He thought he was happy. Or at least, he thought happiness was something you wore like an expensive suit, something you could slipinto before a meeting, that sat tight on your shoulders but looked damn good from across the room.

There’d been moments, small fractures in the façade, but he’d ignored them.

The first crack? Tokyo.

A year ago, he’d gone on holiday there. He’d stood in front of a ramen shop at midnight, the street alive with laughter and sizzling yakitori smoke, neon lights reflecting on the wet pavement. He’d watched two young men slurping noodles side by side, one of them wiping broth off the other’s chin with an absent-minded tenderness. Ben had turned away quickly, pretending to check his phone.

That same night, he went back to his hotel room, lay on the pristine white bed, and scrolled through dating apps. His thumb hovered over profiles, men with bright eyes and hopeful captions. His heart pounded, a traitor in his own chest. He closed the app and ordered a whisky from room service instead.

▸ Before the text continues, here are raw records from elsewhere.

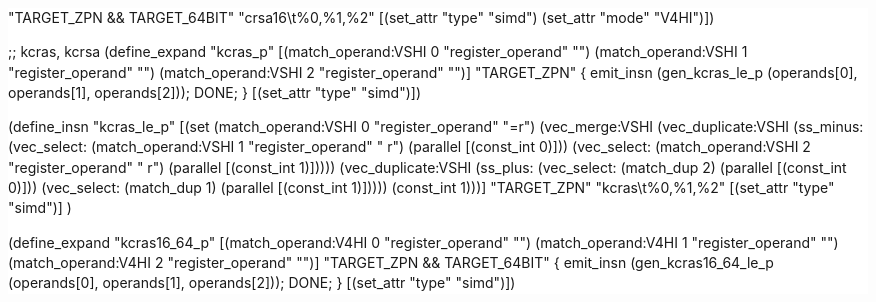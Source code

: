   "TARGET_ZPN && TARGET_64BIT"
  "crsa16\t%0,%1,%2"
  [(set_attr "type" "simd")
   (set_attr "mode" "V4HI")])

;; kcras, kcrsa
(define_expand "kcras<mode>_p"
  [(match_operand:VSHI 0 "register_operand" "")
   (match_operand:VSHI 1 "register_operand" "")
   (match_operand:VSHI 2 "register_operand" "")]
  "TARGET_ZPN"
{
  emit_insn (gen_kcras<mode>_le_p (operands[0], operands[1], operands[2]));
  DONE;
}
[(set_attr "type" "simd")])

(define_insn "kcras<mode>_le_p"
  [(set (match_operand:VSHI 0 "register_operand"         "=r")
	(vec_merge:VSHI
	  (vec_duplicate:VSHI
	    (ss_minus:<VNHALF>
	      (vec_select:<VNHALF>
		(match_operand:VSHI 1 "register_operand" " r")
		(parallel [(const_int 0)]))
	      (vec_select:<VNHALF>
		(match_operand:VSHI 2 "register_operand" " r")
		(parallel [(const_int 1)]))))
	  (vec_duplicate:VSHI
	    (ss_plus:<VNHALF>
	      (vec_select:<VNHALF>
		(match_dup 2)
		(parallel [(const_int 0)]))
	      (vec_select:<VNHALF>
		(match_dup 1)
		(parallel [(const_int 1)]))))
	  (const_int 1)))]
  "TARGET_ZPN"
  "kcras<bits>\t%0,%1,%2"
  [(set_attr "type" "simd")]
)

(define_expand "kcras16_64_p"
  [(match_operand:V4HI 0 "register_operand" "")
   (match_operand:V4HI 1 "register_operand" "")
   (match_operand:V4HI 2 "register_operand" "")]
  "TARGET_ZPN && TARGET_64BIT"
{
  emit_insn (gen_kcras16_64_le_p (operands[0], operands[1], operands[2]));
  DONE;
}
[(set_attr "type" "simd")])
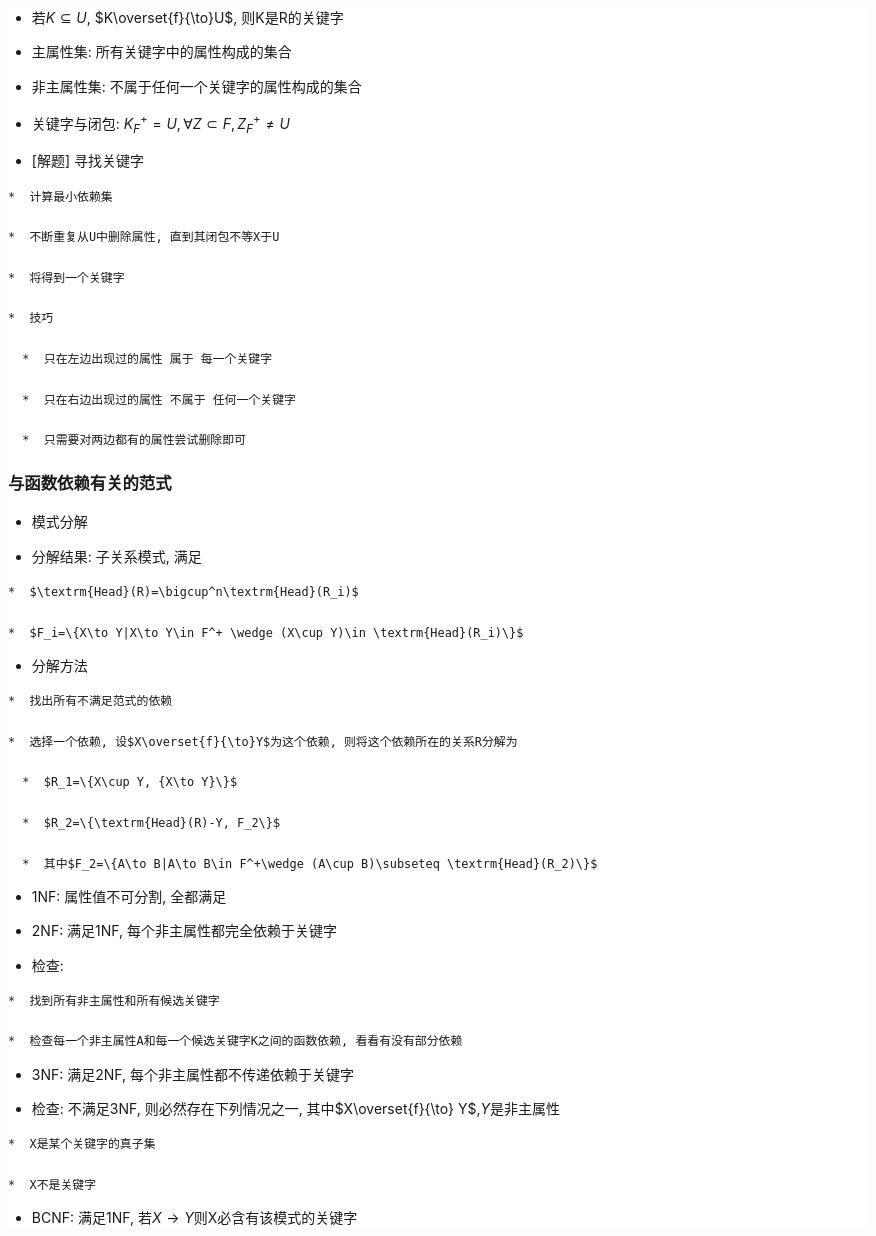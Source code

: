  *  若$K\subseteq U$, $K\overset{f}{\to}U$, 则K是R的关键字

  *  主属性集: 所有关键字中的属性构成的集合

  *  非主属性集: 不属于任何一个关键字的属性构成的集合

  *  关键字与闭包: $K_F^+=U, \forall Z\subset F, Z_F^+\ne U$

  *  [解题] 寻找关键字

    *  计算最小依赖集

    *  不断重复从U中删除属性, 直到其闭包不等X于U

    *  将得到一个关键字

    *  技巧

      *  只在左边出现过的属性 属于 每一个关键字

      *  只在右边出现过的属性 不属于 任何一个关键字

      *  只需要对两边都有的属性尝试删除即可

### 与函数依赖有关的范式

*  模式分解

  *  分解结果: 子关系模式, 满足

    *  $\textrm{Head}(R)=\bigcup^n\textrm{Head}(R_i)$

    *  $F_i=\{X\to Y|X\to Y\in F^+ \wedge (X\cup Y)\in \textrm{Head}(R_i)\}$

  *  分解方法

    *  找出所有不满足范式的依赖

    *  选择一个依赖, 设$X\overset{f}{\to}Y$为这个依赖, 则将这个依赖所在的关系R分解为

      *  $R_1=\{X\cup Y, {X\to Y}\}$

      *  $R_2=\{\textrm{Head}(R)-Y, F_2\}$

      *  其中$F_2=\{A\to B|A\to B\in F^+\wedge (A\cup B)\subseteq \textrm{Head}(R_2)\}$

*  1NF: 属性值不可分割, 全都满足

*  2NF: 满足1NF, 每个非主属性都完全依赖于关键字

  *  检查:

    *  找到所有非主属性和所有候选关键字

    *  检查每一个非主属性A和每一个候选关键字K之间的函数依赖, 看看有没有部分依赖

*  3NF: 满足2NF, 每个非主属性都不传递依赖于关键字

  *  检查: 不满足3NF, 则必然存在下列情况之一, 其中$X\overset{f}{\to} Y$,$Y$是非主属性

    *  X是某个关键字的真子集

    *  X不是关键字

*  BCNF: 满足1NF, 若$X\to Y$则X必含有该模式的关键字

Another crack: His thirty-ninth birthday dinner, a private dining room filled with colleagues and investors. Someone gave a toast, calling him “the iron spine of the company,” “the man with the plan,” “a fortress.” Everyone laughed, glasses clinked, but cold trickled down Ben’s spine.

Fortress. A word meant to protect something within its walls—but also to keep others out.

Later that night, he sat alone on his balcony with a slice of molten chocolate cake, listening to the city traffic. He tried to remember the last time someone had sung “Happy Birthday” to him because they wanted to, not because they were obliged to.

There were smaller moments too, countless and insidious: a colleague’s wedding where he had been the lone plus-one to himself; the forced smiles at family Christmas dinners, his mother asking when he’d finally “settle down, with a nice girl, of course”; and the carefully curated social media posts where every sunset was a placeholder for a life he wasn’t really living.

Ben had become fluent in avoidance and justifications. Hepretended he didn’t ache for something real and messy that would ruin his perfect white shirts and shake the walls of his carefully managed silence.

Then came the Tuesday that broke him.

He’d just closed a monstrous deal, the sort that made headlines and bonuses rain from the heavens. The boardroom smelled of espresso and stale croissants. Someone popped champagne, the sound too sharp, like a gunshot.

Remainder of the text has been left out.